In one preferred embodiment, each vector element is 16-bits and there are 16 elements in each vector. The control bit fields of control vector register is defined as follows: Bits 4-0: Select source element from S2∥S-1 elements concatenated; Bits 9-5: Select source element from S1∥S-2 elements concatenated; Bit 10: 1→Negate sign of mapped source #2; 0→No change. Bit 11: 1→Negate sign of accumulator input; 0→No change. Bit 12: Shift Down mapped Source_1 before operation by one bit. Bit 13: Shift Down mapped Source_2 before operation by one bit. Bit 14: Select Source_2 as zero.

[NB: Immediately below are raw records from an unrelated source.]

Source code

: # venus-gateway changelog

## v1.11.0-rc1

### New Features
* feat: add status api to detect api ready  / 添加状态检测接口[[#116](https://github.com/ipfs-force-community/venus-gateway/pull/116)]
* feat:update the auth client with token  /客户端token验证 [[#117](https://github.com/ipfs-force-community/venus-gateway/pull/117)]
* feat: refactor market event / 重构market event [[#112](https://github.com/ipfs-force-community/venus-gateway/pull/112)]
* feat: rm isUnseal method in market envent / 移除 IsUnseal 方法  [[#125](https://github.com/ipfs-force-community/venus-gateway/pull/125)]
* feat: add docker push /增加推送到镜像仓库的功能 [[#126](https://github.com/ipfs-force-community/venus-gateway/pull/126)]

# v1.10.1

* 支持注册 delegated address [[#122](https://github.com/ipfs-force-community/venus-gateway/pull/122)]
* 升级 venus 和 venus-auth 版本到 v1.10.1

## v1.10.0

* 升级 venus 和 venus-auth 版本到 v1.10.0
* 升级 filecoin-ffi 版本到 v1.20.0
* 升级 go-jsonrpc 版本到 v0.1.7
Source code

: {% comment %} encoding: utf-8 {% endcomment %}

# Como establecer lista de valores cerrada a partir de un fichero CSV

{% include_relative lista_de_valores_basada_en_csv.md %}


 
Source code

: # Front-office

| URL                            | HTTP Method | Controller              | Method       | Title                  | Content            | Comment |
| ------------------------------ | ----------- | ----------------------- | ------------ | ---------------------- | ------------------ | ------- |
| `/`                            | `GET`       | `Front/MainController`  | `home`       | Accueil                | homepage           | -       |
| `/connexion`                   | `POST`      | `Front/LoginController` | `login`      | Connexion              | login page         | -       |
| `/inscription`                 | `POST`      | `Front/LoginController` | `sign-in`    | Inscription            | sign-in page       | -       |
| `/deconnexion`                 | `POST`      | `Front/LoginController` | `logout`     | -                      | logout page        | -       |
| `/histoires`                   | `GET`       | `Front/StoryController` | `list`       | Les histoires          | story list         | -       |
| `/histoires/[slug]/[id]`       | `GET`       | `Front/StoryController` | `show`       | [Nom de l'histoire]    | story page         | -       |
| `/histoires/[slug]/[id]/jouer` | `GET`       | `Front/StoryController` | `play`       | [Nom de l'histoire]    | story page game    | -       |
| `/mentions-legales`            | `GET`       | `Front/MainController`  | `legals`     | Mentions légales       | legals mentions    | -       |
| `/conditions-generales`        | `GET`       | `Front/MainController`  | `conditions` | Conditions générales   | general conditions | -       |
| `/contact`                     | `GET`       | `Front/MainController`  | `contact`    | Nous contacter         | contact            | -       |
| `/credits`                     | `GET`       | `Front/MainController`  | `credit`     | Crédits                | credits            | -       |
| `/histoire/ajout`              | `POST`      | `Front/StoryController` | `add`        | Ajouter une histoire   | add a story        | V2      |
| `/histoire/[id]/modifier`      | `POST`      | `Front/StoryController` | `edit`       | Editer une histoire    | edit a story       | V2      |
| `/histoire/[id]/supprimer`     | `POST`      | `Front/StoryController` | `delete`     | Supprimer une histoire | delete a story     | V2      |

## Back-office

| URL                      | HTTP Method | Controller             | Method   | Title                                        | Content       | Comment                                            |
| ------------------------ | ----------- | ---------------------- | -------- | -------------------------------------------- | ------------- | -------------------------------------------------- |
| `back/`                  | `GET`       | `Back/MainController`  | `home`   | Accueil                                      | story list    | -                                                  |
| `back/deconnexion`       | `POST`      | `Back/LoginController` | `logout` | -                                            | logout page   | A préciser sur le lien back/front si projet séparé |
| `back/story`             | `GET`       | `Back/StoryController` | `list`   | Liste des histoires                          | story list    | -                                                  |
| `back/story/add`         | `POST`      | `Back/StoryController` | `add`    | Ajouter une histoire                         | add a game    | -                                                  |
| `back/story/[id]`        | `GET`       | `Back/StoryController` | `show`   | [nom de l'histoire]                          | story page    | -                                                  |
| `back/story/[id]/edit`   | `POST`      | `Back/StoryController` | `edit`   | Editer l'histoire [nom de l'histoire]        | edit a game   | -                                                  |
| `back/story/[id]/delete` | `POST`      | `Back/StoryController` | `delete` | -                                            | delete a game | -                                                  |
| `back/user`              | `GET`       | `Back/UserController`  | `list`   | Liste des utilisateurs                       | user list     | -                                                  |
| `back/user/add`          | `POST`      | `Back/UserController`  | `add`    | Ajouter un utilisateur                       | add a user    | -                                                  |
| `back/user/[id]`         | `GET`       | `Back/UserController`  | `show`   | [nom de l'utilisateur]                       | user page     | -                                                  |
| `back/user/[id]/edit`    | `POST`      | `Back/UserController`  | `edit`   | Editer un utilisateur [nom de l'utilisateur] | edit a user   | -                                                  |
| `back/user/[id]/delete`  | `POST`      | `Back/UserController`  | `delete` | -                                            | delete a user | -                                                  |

Bit 15: Mask bit, when set to a value of one, it disables writing output for that element.

Bits 4-0 Element Selection  0 VRs-1[0]  1 VRs-1[1]  2 VRs-1[2]  3 VRs-1[3]  4 VRs-1[4] . . . . . . 15 VRs-1[15] 16 VRs-2[0] 17 VRs-2[1] 18 VRs-2[2] 19 VRs-2[3] . . . . . . 31 VRs-2[15]

Bits 9-5 Element Selection  0 VRs-2[0]  1 VRs-2[1]  2 VRs-2[2]  3 VRs-2[3]  4 VRs-2[4] . . . . . . 15 VRs-2[15] 16 VRs-1[0] 17 VRs-1[1] 18 VRs-1[2] 19 VRs-1[3] . . . . . . 31 VRs-1[15]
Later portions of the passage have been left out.